# Geometrical Methods in Machine Learning
## Seminar 1: PCA

In [None]:
from __future__ import print_function

%matplotlib inline
import matplotlib.pyplot as plt

import numpy as np

from sklearn.decomposition import PCA
from sklearn.neighbors import KNeighborsClassifier
from sklearn.linear_model import LogisticRegression
from sklearn.ensemble import RandomForestClassifier
from sklearn.datasets import load_wine, load_boston, fetch_olivetti_faces, fetch_mldata
from sklearn.preprocessing import StandardScaler, MinMaxScaler

## 1. Model data

#### Exercise

Consider a generated dataset which is sampled from multivariate normal distribution with covariance matrix $C = \begin{pmatrix} 3 & 1 \\ 1 & 2 \end{pmatrix}$

In [None]:
sample_size = 500

mu = np.zeros(2)
C = np.array([[3,1],[1,2]])
data = np.random.multivariate_normal(mu, C, size=sample_size)

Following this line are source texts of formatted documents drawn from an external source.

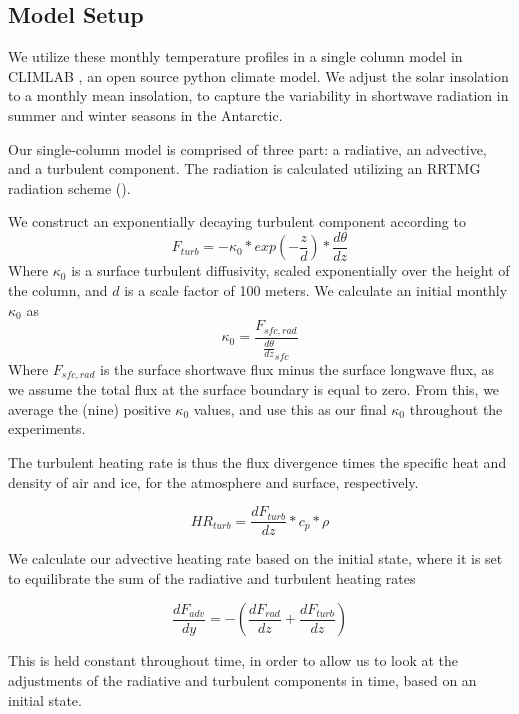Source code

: \documentclass[12]{article}
\begin{document}
\subsection{Model Setup}
We utilize these monthly temperature profiles in a single column model in CLIMLAB \citep{rose_climlab_2018}, an open source python climate model. We adjust the solar insolation to a monthly mean insolation, to capture the variability in shortwave radiation in summer and winter seasons in the Antarctic. 

Our single-column model is comprised of three part: a radiative, an advective, and a turbulent component. The radiation is calculated utilizing an RRTMG radiation scheme (). 

We construct an exponentially decaying turbulent component according to
\begin{equation}
    F_{turb} = -\kappa_0*exp(-\frac{z}{d})*\frac{d\theta}{dz}
\end{equation}
Where $\kappa_0$ is a surface turbulent diffusivity, scaled exponentially over the height of the column, and $d$ is a scale factor of 100 meters. We calculate an initial monthly $\kappa_0$ as
\begin{equation}
    \kappa_0 = \frac{F_{sfc, rad}}{\frac{d\theta}{dz}_{sfc}}
\end{equation}
Where $F_{sfc, rad}$ is the surface shortwave flux minus the surface longwave flux, as we assume the total flux at the surface boundary is equal to zero. From this, we average the (nine) positive $\kappa_0$ values, and use this as our final $\kappa_0$ throughout the experiments.

The turbulent heating rate is thus the flux divergence times the specific heat and density of air and ice, for the atmosphere and surface, respectively.

\begin{equation}
    HR_{turb} = \frac{dF_{turb}}{dz} * c_p * \rho
\end{equation}

We calculate our advective heating rate based on the initial state, where it is set to equilibrate the sum of the radiative and turbulent heating rates

\begin{equation}
    \frac{dF_{adv}}{dy} = -(\frac{dF_{rad}}{dz} + \frac{dF_{turb}}{dz})
\end{equation}

This is held constant throughout time, in order to allow us to look at the adjustments of the radiative and turbulent components in time, based on an initial state. 
\end{document}

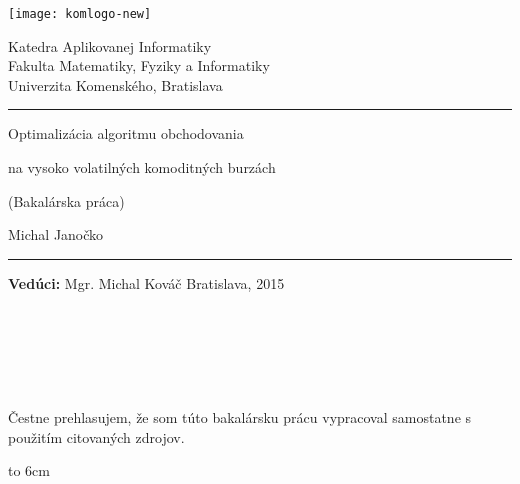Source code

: \documentclass[12pt]{book}
\def\mftitle{Optimalizácia algoritmu obchodovania}
\def\mftitles{na vysoko volatilných komoditných burzách}
\def\mfthesistype{Bakalárska práca}
\def\mfauthor{Michal Janočko}
\def\mfadvisor{Mgr. Michal Kováč}
\def\mfplacedate{Bratislava, 2015}
\begin{document}
\frontmatter

\thispagestyle{empty}

\noindent
\begin{minipage}{0.20\textwidth}
\texttt{[image: komlogo-new]}
\end{minipage}
\begin{minipage}{0.79\textwidth}
\begin{center}
\sc Katedra Aplikovanej Informatiky \\
Fakulta Matematiky, Fyziky a Informatiky \\
Univerzita Komenského, Bratislava
\end{center}
\end{minipage}

\vfill
\begin{center}
\begin{minipage}{0.8\textwidth}
\hrule
\bigskip\bigskip
\centerline{\LARGE\sc\mftitle}
\centerline{\LARGE\sc\mftitles}
\smallskip
\centerline{(\mfthesistype)}
\bigskip
\bigskip
\centerline{\large\sc\mfauthor}
\bigskip\bigskip
\hrule
\end{minipage}
\end{center}
\vfill
{\bf Vedúci:} \mfadvisor
\hfill\mfplacedate
\eject %

\thispagestyle{empty}~\vfill\eject %

{~}\vspace{12cm}

\noindent
\begin{minipage}{0.25\textwidth}~\end{minipage}
\begin{minipage}{0.68\textwidth}
Čestne prehlasujem, že som túto bakalársku prácu vypracoval samostatne s použitím citovaných zdrojov.

\bigskip\bigskip

\hfill\hbox to 6cm{\dotfill}
\end{minipage}
\vfill\eject %
~\vfill\eject %

\tableofcontents

\mainmatter




\backmatter

\nocite{*}


\end{document}
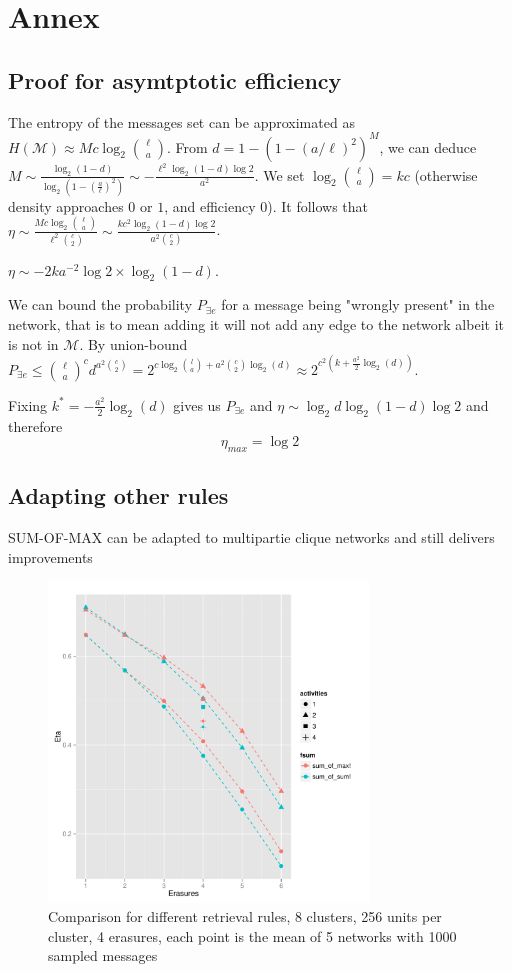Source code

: \documentclass[english,10pt,twocolumn]{IEEEtran}
\renewcommand{\le}{\leqslant}
\theoremstyle{definition}
\begin{document}
	
	
	\section*{Annex}
	
	\subsection*{Proof for asymtptotic efficiency}
	
	The entropy of the messages set can be approximated as $H(\mathcal{M}) \approx M c \log_2 {\ell \choose a}$. From $d = 1 - \left (1- \left(a/\ell\right)^2 \right)^M$, we can deduce $M \sim \frac{\log_2(1-d)}{\log_2(1-(\frac{a}{\ell})^2)} \sim - \frac{\ell^2 \log_2(1-d) \log 2}{a^2}$.
		We set $\log_2 {\ell \choose a} = k c$ (otherwise density approaches $0$ or $1$, and efficiency $0$). It follows that $\eta \sim \frac{M c \log_2 {\ell \choose a}}{\ell^2 {c \choose 2}} \sim \frac{k c^2 \log_2(1-d)\log 2}{a^2 {c \choose 2}}$. 
		
		$\eta \sim - 2 k  a^{-2}\log 2 \times \log_2 (1-d)$.
		
		We can bound the probability $P_{\exists e}$ for a message being "wrongly present" in the network, that is to mean adding it will not add any edge to the network albeit it is not in $\mathcal{M}$. By union-bound $P_{\exists e} \le {\ell \choose a}^c d^{a^2 {c \choose 2}} = 2^{c \log_ 2 {l \choose a} + a^2 {c \choose 2 }\log_2(d)} \approx 2^{c^2(k + \frac{a^2}{2} \log_2 (d))}$.
		
		Fixing $k^* = -\frac{a^2}{2} \log_2 (d)$ gives us $P_{\exists e}$ and $\eta \sim \log_2 d \log_2 (1-d) \log 2$ and therefore \[\eta_{max} = \log 2\]	
	
	\subsection*{Adapting other rules}
	
	SUM-OF-MAX can be adapted to multipartie clique networks and still delivers improvements
	
	\begin{figure}[!htb]
		\includegraphics[width=8.5cm]{Courbes/comp_rulesmax}%
		\caption{Comparison for different retrieval rules, 8 clusters, 256 units per cluster, 4 erasures, each point is the mean of 5 networks with 1000 sampled messages}
		\label{fmaxth}
	\end{figure}
	
	
	
	
	\nocite{*}
     {}
\end{document}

# find true PC components by covariance matrix diagonalization E = V * L * V^-1
l, V = np.linalg.eig(C)
l, V

Find PCs and projection using scikit-learn

In [None]:
# estimate PC components from empirical data
pca = PCA()
pca.fit(data)
eigenvectors = pca.components_

In [None]:
def plot_principal_components(data, model, scatter=True):
    W_pca = model.components_
    
    if scatter:
        plt.scatter(data[:,0], data[:,1])
    
    plt.plot(data[:,0], -(W_pca[0,0]/W_pca[0,1])*data[:,0], color="c")
    plt.plot(data[:,0], -(W_pca[1,0]/W_pca[1,1])*data[:,0], color="c")

    plt.axis('equal')
    limits = [np.minimum(np.amin(data[:,0]), np.amin(data[:,1]))-0.5,
              np.maximum(np.amax(data[:,0]), np.amax(data[:,1]))+0.5]
    plt.xlim(limits[0],limits[1])
    plt.ylim(limits[0],limits[1])
    plt.draw()

In [None]:
fig = plt.figure(figsize=(6,6))
plt.xlim(-7, 7)
plt.ylim(-7, 7)
plt.grid(linestyle="dotted")

# plot true principal components
plt.plot(data[:,0], (V[0,0] / V[0,1]) * data[:,0], color="g")
plt.plot(data[:,0], (V[1,0] / V[1,1]) * data[:,0], color="g")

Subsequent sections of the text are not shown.